Redistribution of Trace Elements from Contaminated Sediments of Lake Coeur d'Alene during Oxygenation

Abstract

Sediments of Coeur d'Alene Lake in northern Idaho are contaminated with heavy metals as a result of mining in the Coeur d'Alene River basin. Dredging and disposal operations have been suggested as a possible means of environmental remediation; thus, detailed knowledge is required as to how sediment oxygenation can result in the redistribution of trace elements. To simulate changing physicochemical soil conditions, stirred batch experiments were conducted using fresh sediment core material retrieved from the lake. Fifty grams of sediment were added to 750 mL of double deionized water and mixed while being oxygenated for 260 h. The following parameters were monitored as a function of time: pH and E h , contaminant trace‐element release into the aqueous phase, and metal abundance within operationally defined fractions of the solid phase: magnesium chloride (exchangeable), sodium hypochlorite (organic), sodium acetate‐acetic acid (carbonate), ammonium oxalate in the dark (non‐crystalline), hydroxylamine hydrochloride (crystalline), and potassium perchlorate‐hydrochloric‐nitric acid (sulfidic) extractable sediment fractions.
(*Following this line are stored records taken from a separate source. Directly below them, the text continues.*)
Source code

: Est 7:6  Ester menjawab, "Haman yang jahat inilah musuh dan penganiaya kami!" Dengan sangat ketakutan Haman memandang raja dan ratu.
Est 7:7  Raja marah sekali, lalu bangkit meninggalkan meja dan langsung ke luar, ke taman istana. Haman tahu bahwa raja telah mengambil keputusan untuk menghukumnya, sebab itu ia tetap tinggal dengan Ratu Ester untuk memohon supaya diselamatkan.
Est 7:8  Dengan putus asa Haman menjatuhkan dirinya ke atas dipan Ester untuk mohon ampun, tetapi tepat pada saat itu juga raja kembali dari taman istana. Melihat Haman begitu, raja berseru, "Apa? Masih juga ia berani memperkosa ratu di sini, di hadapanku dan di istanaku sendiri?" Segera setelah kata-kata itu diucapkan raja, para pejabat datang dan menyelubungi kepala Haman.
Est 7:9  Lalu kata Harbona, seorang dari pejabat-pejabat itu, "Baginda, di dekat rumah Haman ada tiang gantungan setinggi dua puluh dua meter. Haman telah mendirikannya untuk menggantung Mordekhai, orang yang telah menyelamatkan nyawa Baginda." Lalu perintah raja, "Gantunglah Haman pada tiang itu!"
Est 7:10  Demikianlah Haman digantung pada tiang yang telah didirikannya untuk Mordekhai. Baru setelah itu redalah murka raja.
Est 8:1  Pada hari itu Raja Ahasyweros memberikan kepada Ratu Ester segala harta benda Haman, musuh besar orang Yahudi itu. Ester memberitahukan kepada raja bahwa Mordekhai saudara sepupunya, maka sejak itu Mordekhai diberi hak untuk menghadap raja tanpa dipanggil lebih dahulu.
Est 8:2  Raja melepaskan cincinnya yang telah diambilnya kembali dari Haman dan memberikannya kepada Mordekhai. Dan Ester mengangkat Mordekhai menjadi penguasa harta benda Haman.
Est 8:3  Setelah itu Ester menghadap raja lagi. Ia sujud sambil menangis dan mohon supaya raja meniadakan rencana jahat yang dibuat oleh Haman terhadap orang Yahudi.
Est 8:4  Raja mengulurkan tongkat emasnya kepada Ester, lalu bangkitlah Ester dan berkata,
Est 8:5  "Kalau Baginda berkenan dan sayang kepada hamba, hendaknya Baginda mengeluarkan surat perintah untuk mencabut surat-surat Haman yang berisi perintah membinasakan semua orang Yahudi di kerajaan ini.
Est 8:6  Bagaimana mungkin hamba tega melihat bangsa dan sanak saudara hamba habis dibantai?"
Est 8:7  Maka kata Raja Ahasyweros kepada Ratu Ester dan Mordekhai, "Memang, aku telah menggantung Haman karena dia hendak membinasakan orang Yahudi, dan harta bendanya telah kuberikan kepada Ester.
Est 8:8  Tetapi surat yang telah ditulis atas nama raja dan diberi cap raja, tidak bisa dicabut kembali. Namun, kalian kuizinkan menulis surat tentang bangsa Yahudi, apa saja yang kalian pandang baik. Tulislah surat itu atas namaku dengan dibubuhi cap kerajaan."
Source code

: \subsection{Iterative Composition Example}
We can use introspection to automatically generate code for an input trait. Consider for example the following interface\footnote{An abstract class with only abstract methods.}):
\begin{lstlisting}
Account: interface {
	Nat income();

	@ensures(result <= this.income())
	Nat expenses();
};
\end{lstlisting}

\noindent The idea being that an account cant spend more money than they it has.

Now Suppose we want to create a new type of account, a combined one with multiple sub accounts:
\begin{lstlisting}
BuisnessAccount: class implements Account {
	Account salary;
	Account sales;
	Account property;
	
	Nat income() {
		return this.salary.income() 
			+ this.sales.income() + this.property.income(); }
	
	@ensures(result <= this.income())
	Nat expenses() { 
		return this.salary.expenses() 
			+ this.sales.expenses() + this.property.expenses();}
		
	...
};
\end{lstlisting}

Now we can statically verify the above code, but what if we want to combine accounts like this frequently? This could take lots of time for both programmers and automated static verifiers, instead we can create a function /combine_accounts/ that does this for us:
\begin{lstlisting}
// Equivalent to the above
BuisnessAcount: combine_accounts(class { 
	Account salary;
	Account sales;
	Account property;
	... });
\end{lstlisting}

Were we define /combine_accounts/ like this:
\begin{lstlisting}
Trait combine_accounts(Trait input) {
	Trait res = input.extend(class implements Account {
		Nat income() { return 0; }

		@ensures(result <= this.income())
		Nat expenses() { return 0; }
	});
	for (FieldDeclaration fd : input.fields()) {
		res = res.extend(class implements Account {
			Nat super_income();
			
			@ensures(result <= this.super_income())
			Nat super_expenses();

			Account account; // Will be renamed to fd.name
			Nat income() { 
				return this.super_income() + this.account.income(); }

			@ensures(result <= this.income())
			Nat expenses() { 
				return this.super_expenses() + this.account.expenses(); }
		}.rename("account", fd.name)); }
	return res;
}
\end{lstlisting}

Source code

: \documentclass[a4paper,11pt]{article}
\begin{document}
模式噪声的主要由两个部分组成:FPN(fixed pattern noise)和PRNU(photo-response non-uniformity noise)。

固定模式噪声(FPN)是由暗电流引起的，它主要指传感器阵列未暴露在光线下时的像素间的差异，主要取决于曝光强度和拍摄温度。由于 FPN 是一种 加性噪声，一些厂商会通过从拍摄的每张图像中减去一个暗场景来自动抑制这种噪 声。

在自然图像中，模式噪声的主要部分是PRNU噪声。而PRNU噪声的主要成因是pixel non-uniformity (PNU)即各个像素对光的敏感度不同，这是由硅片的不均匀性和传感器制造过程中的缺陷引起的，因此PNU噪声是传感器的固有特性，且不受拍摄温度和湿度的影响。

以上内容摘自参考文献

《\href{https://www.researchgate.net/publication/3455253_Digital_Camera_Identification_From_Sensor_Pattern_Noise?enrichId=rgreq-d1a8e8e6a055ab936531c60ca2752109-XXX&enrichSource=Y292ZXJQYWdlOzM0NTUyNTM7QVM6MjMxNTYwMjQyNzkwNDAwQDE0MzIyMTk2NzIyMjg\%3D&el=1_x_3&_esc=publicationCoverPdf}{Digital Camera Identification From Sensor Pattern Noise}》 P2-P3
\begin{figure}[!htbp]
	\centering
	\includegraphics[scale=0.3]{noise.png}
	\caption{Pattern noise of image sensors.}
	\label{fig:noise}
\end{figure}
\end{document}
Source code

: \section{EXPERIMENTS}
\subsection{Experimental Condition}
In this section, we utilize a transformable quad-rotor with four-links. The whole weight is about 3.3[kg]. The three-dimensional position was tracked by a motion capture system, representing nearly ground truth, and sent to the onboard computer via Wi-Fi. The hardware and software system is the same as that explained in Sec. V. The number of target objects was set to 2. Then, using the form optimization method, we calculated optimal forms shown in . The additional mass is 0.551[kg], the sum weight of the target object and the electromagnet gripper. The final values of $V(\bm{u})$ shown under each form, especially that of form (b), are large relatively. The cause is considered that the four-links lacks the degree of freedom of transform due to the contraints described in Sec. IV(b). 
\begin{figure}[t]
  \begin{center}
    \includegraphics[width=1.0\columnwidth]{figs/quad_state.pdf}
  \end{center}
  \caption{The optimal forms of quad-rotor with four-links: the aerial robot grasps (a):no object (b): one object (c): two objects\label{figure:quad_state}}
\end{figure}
In all trials, levels of aqueous‐phase Zn remained high throughout the simulations (6.60 mg L −1 ) and were highly correlated (sigma value = 0.95) with Mn. Oxygenation and disturbance resulted in a shift in trace element partitioning from the sodium hypochlorite (organic) and potassium perchlorate‐hydrochloric‐nitric acid extractable (sulfidic) fractions into the ammonium oxalate in the dark (noncrystalline) extractable fraction. Overall, these results indicate that oxygenation and agitation of anaerobic sediment results in Zn release into solution with concomitant redistribution of trace elements in the solid‐phase.